*** DATA PROVIDED ***

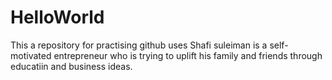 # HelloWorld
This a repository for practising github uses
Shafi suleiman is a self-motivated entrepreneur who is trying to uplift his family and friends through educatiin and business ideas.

*** End of DATA PROVIDED ***
*** DATA PROVIDED ***

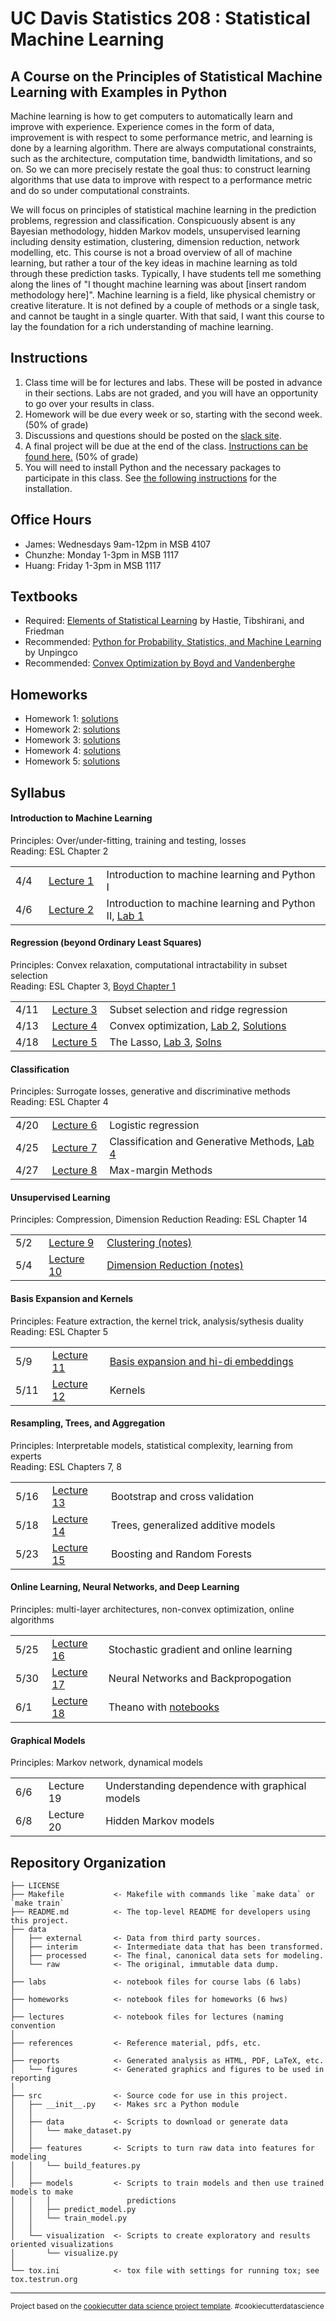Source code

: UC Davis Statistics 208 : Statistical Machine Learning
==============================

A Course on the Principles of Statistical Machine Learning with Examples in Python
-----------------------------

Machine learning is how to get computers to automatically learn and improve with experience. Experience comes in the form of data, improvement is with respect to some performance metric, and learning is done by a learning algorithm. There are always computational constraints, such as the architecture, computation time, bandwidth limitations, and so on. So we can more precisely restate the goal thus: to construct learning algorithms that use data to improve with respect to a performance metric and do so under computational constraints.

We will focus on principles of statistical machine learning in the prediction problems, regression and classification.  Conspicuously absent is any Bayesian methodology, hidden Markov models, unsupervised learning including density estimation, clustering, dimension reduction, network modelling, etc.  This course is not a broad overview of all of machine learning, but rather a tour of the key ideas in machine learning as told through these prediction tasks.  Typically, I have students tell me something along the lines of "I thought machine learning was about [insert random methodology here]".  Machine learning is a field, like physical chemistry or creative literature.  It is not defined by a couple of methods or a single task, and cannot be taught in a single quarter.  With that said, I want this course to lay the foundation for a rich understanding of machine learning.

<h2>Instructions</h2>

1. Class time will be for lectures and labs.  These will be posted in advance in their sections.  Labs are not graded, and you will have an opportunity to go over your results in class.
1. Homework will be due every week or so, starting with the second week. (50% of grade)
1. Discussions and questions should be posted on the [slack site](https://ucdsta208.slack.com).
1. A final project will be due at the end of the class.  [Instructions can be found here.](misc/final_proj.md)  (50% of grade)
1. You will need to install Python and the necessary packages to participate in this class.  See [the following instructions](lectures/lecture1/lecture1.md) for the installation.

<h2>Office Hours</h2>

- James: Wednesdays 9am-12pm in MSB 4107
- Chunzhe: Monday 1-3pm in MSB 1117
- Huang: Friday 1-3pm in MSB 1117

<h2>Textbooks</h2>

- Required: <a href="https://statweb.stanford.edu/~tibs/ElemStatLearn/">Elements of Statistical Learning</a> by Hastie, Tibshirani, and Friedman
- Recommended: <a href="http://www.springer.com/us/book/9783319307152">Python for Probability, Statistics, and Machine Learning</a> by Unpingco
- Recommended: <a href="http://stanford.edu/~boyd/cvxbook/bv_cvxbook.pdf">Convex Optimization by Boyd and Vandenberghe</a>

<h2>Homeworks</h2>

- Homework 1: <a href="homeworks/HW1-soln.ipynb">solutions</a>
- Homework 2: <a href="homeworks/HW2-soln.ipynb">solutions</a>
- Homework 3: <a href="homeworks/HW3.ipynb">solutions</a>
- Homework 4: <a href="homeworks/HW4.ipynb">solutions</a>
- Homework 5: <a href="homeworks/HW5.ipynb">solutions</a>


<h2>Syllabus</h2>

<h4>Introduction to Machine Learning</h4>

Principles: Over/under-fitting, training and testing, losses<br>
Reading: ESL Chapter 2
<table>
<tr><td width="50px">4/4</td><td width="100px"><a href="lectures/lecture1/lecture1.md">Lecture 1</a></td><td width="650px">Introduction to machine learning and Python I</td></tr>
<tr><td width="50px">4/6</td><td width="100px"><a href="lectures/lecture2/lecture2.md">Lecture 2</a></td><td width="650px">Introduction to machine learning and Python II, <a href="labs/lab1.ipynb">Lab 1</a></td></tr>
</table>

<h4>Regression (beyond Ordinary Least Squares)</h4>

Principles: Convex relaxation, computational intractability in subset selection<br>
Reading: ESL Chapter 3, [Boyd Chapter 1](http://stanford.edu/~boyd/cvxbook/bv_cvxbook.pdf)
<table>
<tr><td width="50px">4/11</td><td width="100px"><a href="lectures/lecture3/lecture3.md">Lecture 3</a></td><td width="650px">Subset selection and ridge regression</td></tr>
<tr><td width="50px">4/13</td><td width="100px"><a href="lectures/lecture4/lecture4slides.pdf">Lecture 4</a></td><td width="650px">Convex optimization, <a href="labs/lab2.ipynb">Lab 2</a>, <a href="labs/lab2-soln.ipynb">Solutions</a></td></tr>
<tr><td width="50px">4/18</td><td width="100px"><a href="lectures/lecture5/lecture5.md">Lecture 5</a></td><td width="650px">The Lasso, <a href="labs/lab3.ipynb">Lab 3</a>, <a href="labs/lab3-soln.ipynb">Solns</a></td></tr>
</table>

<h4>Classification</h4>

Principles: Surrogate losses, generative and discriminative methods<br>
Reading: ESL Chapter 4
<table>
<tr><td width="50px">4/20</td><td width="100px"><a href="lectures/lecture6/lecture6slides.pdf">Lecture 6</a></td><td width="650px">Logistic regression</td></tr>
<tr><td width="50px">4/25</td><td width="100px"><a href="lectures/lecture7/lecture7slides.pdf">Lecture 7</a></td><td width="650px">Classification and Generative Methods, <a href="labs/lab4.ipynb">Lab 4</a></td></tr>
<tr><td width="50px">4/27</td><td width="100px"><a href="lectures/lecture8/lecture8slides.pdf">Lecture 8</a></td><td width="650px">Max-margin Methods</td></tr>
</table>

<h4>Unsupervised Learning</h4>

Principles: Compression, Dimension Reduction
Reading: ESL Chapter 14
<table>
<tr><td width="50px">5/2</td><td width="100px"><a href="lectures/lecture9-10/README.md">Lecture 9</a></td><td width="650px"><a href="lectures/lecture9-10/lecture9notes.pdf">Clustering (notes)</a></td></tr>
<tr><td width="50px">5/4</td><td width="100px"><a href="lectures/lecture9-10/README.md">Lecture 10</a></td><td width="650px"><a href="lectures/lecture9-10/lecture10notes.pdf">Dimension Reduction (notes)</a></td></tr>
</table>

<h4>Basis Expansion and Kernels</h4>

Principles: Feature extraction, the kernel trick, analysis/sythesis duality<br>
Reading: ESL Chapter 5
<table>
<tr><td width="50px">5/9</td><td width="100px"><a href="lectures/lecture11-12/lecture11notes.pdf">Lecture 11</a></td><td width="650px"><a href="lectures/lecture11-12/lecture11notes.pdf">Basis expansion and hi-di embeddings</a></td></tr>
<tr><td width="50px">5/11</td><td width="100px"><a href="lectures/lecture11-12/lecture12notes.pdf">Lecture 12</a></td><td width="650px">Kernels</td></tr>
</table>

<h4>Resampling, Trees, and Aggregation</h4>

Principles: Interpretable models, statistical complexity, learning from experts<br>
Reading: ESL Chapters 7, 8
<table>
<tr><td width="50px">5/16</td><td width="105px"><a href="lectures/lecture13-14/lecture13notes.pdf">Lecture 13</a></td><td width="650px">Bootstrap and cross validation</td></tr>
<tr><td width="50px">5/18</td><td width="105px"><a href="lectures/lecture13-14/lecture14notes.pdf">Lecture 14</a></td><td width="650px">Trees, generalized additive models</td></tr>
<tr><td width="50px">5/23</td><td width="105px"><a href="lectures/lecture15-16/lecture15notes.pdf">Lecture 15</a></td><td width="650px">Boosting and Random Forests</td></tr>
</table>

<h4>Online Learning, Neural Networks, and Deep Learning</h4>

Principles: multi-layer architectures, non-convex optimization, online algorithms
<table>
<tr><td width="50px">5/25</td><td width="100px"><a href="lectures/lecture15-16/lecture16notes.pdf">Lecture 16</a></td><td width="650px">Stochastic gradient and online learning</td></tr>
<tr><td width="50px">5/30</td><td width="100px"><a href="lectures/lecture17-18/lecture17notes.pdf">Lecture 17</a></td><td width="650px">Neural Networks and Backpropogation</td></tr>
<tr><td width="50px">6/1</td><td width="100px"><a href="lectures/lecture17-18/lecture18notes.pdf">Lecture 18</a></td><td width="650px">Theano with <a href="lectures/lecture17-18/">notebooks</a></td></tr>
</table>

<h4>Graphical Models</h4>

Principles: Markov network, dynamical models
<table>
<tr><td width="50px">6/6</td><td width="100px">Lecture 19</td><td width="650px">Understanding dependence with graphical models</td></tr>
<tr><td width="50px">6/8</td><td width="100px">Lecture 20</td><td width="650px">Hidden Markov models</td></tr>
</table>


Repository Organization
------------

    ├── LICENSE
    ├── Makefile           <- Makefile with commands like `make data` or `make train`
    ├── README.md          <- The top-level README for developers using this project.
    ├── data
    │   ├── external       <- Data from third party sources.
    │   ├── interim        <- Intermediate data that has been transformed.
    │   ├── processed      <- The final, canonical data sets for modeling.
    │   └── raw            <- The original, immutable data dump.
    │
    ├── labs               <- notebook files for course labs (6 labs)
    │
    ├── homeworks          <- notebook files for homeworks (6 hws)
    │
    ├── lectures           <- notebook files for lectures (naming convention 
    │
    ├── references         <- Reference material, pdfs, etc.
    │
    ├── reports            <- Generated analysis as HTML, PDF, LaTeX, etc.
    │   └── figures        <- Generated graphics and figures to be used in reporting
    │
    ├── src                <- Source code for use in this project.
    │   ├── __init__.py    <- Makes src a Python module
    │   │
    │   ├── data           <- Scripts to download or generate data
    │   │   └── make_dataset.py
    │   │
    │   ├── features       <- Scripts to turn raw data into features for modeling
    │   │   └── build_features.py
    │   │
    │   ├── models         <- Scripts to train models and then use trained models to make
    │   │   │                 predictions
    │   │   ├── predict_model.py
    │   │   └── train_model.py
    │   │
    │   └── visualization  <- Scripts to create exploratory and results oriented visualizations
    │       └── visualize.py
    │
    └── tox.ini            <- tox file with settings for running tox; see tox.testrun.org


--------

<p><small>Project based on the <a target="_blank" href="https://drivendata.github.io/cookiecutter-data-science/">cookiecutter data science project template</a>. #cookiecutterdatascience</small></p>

*** End of DATA PROVIDED ***

# PROBLEM TO SOLVE
For each line in the records that contains the word "soln", make a copy.

# SOLUTION FOR THIS PROBLEM
- Homework 1: <a href="homeworks/HW1-soln.ipynb">solutions</a>
- Homework 2: <a href="homeworks/HW2-soln.ipynb">solutions</a>
<tr><td width="50px">4/13</td><td width="100px"><a href="lectures/lecture4/lecture4slides.pdf">Lecture 4</a></td><td width="650px">Convex optimization, <a href="labs/lab2.ipynb">Lab 2</a>, <a href="labs/lab2-soln.ipynb">Solutions</a></td></tr>
<tr><td width="50px">4/18</td><td width="100px"><a href="lectures/lecture5/lecture5.md">Lecture 5</a></td><td width="650px">The Lasso, <a href="labs/lab3.ipynb">Lab 3</a>, <a href="labs/lab3-soln.ipynb">Solns</a></td></tr>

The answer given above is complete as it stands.